I was born the son of Walter and Lucia Swetala on October 28, 1973, in Omaha Nebraska. My father was enlisted in the Air Force and my mother was a bartender for my grandfather's nightclub. My grandfather was well known in the Omaha area for his stand up comedy acts and hot ticket entertainers. My mom enjoyed her status as his daughter and lived a lavish lifestyle until it was time to be a wife and mother. My dad received orders to Alaska for his duty station and mom did not want to leave Omaha, so they divorced. I was 3 at the time.
My mother soon married another guy and they worked in my grandfather's nightclubs together until I was 15. They had a child together when I was 5 and so my little brother Nick became the baby of the family. At the time it did not matter because this guy was a good man and treated me like I was his biological son.
Fast forward to age 15 when my mom and Nick's dad got a divorce. This was devastating to me because Nicks dad (Terry) and his whole family disowned me and would not even talk on the phone to me. They did not pick me up during the holidays and only picked up my little brother. The people who I called grandma and grandpa and dad all left my life. I felt abandoned and angry at my mom for making this happen again.
Age 16, I started putting my life back together and started doing better in school. I began to think about my future and what I would do with myself after graduation. My biological father had been a part of my life but I did not want to be a part of his. I felt he had started a new family and I was more of a burden of his past mistakes. He encouraged me to join the Air Force as he did, but I was thinking Navy like my grandfather.
Age 18, I graduated high school and was ready to start college. I moved about an hour from Omaha and started community college and got a server job at the local Pizza Hut. Life was going pretty good and then I get this phone call from my mom in a panic. She tells me a recruiter called her and told her I had enlisted in the Navy and I was to be on the bus the next morning or I would be put in jail for breach of contract. I was floored by what she had said, but then I remembered recruiters coming to the high school when I was only a Junior and putting on an exhibition of strength and stamina and challenged some of us, students, to take part. At the end of the exhibition, I sat down with a friend of mine to hear about the Navy from one of the recruiters. I remembered signing an interest sheet to get more information but not enlisting. Apparently, the form I had signed was a delayed entry contract. So off I went.
September 9th, 1992 I shipped off to San Diego California for basic training.

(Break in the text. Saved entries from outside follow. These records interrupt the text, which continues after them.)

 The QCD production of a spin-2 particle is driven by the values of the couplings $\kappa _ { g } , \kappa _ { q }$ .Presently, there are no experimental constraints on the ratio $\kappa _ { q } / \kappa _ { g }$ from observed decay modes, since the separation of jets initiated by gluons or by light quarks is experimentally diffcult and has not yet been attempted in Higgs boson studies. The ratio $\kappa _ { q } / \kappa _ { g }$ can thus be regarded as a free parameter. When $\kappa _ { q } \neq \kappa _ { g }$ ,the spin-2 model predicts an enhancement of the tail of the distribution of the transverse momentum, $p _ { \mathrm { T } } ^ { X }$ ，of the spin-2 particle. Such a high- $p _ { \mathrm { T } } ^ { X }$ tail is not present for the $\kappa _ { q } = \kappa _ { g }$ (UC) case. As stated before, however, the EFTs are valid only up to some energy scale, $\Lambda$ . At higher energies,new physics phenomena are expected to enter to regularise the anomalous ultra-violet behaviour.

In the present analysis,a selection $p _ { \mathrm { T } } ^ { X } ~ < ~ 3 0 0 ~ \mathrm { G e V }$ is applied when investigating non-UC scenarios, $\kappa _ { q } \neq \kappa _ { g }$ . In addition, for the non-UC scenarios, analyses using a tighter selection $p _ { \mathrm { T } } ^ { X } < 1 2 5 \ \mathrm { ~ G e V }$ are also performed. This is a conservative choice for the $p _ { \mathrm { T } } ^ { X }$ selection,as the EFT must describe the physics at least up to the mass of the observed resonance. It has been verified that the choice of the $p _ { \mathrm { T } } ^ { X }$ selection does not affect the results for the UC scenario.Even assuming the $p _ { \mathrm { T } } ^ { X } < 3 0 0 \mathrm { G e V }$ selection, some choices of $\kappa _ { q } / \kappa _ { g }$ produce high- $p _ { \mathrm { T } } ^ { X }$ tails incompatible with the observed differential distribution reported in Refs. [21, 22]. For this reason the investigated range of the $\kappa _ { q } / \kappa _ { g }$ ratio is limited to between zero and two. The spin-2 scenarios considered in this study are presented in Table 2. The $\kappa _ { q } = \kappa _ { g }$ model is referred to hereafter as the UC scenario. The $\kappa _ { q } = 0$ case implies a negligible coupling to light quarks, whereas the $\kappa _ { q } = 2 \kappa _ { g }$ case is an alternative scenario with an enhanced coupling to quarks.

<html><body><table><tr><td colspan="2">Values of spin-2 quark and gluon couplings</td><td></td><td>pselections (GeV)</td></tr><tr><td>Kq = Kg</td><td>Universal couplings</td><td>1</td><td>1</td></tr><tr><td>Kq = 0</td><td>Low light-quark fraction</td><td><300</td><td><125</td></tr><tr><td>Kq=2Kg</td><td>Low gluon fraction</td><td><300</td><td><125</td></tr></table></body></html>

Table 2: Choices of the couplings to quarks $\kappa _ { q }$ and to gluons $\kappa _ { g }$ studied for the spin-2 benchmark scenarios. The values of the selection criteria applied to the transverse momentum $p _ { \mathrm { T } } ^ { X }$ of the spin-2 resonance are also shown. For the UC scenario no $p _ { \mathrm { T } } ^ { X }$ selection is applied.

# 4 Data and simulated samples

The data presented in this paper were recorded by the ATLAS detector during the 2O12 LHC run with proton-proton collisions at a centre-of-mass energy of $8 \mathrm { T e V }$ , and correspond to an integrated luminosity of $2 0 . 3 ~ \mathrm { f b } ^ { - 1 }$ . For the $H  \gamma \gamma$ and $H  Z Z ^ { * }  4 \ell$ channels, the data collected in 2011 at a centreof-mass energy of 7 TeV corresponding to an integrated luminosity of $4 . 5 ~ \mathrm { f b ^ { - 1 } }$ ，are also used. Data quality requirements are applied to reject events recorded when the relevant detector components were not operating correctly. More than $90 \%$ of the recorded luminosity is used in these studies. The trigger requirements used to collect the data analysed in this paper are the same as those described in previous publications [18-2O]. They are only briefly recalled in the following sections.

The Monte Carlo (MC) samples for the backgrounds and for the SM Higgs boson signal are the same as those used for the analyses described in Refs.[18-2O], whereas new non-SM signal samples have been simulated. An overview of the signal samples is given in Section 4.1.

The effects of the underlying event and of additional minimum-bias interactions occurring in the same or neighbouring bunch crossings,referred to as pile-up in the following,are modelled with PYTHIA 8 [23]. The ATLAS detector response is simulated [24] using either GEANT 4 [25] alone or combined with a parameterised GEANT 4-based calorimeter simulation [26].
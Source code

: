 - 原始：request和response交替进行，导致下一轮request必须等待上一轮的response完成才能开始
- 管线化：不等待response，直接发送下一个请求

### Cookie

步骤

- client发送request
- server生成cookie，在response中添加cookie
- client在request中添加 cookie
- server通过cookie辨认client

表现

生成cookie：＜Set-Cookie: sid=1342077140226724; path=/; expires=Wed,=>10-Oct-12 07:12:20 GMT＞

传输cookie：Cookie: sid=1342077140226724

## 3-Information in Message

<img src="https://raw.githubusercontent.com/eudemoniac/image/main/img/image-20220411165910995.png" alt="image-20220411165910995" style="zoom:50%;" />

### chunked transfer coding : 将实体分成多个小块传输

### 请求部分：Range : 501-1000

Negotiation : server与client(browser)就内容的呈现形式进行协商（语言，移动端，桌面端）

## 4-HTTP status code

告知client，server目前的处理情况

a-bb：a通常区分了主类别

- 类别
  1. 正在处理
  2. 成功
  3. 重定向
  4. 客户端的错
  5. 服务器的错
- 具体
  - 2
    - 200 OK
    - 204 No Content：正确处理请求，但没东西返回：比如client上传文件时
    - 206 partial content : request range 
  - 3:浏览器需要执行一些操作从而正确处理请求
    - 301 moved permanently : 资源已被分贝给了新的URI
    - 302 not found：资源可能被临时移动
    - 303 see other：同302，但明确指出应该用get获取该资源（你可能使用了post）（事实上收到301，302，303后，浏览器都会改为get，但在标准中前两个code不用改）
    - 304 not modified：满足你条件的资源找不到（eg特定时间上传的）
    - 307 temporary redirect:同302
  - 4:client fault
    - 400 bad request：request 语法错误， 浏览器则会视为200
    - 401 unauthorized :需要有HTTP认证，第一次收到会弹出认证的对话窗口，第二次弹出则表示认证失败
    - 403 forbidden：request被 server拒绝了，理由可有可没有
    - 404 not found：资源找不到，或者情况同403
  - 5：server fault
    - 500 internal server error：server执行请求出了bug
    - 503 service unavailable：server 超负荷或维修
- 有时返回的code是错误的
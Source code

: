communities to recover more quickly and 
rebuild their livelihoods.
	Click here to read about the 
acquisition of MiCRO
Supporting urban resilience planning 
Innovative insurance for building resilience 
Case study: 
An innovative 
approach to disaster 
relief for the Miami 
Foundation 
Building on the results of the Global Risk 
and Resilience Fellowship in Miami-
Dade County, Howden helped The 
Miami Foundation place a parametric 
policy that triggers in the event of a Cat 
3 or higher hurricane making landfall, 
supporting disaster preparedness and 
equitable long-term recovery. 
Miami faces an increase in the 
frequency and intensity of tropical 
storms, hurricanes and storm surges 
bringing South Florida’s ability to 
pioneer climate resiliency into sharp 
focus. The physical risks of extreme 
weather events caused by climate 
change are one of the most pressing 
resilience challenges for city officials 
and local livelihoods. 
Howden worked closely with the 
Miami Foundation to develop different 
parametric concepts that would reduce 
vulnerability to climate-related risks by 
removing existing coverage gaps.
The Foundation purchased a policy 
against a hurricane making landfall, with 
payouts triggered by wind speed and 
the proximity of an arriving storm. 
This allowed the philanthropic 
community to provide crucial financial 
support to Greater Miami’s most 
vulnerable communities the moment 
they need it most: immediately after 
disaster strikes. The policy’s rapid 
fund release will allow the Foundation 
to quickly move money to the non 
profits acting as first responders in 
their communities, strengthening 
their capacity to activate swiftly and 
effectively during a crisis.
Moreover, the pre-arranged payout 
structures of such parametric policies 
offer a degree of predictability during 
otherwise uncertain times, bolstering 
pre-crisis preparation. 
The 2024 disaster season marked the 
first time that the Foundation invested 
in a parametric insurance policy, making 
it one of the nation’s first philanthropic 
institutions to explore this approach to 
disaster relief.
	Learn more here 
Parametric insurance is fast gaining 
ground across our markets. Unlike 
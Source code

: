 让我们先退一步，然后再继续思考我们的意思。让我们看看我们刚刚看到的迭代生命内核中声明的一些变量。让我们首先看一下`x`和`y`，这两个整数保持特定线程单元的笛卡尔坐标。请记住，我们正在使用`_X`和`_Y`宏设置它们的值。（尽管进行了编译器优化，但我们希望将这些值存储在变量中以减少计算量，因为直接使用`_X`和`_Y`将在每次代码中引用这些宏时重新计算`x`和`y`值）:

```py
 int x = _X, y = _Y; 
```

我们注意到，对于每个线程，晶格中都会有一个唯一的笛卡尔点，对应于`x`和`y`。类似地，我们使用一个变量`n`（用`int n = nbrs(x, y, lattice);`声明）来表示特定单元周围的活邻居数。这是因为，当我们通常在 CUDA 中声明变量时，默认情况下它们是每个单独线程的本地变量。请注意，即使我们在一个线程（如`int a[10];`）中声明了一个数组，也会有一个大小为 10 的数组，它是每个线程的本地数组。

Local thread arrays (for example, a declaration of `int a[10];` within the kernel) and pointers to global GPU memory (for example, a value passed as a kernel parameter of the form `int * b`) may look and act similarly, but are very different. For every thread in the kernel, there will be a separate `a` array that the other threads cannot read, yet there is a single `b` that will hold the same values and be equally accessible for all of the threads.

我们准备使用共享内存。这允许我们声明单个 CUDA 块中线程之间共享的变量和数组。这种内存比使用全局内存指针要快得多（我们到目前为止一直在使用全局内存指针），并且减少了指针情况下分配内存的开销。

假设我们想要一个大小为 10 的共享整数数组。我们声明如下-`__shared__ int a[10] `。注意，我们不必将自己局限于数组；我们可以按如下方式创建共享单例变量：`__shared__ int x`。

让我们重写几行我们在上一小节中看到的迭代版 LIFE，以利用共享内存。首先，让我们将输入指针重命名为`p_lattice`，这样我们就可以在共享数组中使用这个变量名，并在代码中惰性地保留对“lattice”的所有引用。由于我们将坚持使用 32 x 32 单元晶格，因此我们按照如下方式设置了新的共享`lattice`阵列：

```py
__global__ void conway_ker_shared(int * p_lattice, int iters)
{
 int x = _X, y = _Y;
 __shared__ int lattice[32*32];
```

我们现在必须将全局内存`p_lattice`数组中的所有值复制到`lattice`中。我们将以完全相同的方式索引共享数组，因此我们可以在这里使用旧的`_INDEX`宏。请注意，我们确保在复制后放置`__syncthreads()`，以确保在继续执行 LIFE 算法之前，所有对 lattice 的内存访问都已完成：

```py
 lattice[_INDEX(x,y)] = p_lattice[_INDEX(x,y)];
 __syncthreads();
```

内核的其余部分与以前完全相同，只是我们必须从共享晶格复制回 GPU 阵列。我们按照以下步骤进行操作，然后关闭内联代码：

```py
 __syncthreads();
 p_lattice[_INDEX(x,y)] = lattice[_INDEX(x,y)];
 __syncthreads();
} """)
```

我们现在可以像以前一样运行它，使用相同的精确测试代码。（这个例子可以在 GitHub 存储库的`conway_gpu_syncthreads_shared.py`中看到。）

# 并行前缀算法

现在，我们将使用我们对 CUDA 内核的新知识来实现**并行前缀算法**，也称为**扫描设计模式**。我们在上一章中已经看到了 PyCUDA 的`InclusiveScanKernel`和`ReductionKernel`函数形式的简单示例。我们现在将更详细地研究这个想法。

I wish I could say that boot camp was an easy experience, and that I loved my time there. But that's not true...I was angry most of the time because I did not want to be there. My transition came much slower than the rest of my company, and I was disciplined often for it. I remember I was pulling barracks security one late night and I saw a cigarette butt that my company commander had left in the bathroom. There was a pack of matches right next to it. So I lit it up and started to smoke it and by my second puff, the master at arms was in my face. Wow, did I get in trouble for that....YES. You see when some recruits would get in trouble they would send them to a place called marching party and they would do physical training for almost 6 hours straight, and then be sent back to their company. Not me they sent me to a special place where I had met 2 other recruits that was in trouble. I do not know what they called this place but I can tell you what it was like to go there. We were awoke at 0500 and rushed to chow before anyone else was up, we ate and was sent to this little building to get our gear. We were instructed to put on this old heavy civil war helmet that weighed like 15 pounds. We were given old civil war rifles that also weighed like 15 pounds and sent to our 12" by 12" painted red boxes on the deck outside. We were lined up next to each other, with an unknown company commander in front of us. He had told us he was there to show us what discipline is all about. That he was one of the seal teams training instructors forced to be there and he did not like it. By 0600 we were instructed to start doing jumping jacks in place and to not leave the red boxes that we stood on. If we had gone off our red box, he would hit us with the butt of his rifle in the back of our helmets . That was painful, but nothing compared to what I was about to endure for the next 4 days.
During that first day we learned that if one of us fell out that we would all return the next day to do it all over again. The first day, the guy next to me fell out at 1400 hrs due to his leg cramping and we were sent back to our company and told to report again the next day. And so it went on for three more days until we could all support one another with encouragement and strength. That 4 days brought the most pain I had ever experienced in my life, even up until today 25 years later.
From the moment we all completed that discipline, Bootcamp became a breeze. Physical training was like eating cheesecake in the park, and I passed all my physical tests with flying colors. I even had some of the best times in the company for the mile run, push ups and pull ups. Upon graduation, I was fit and ready to go to war.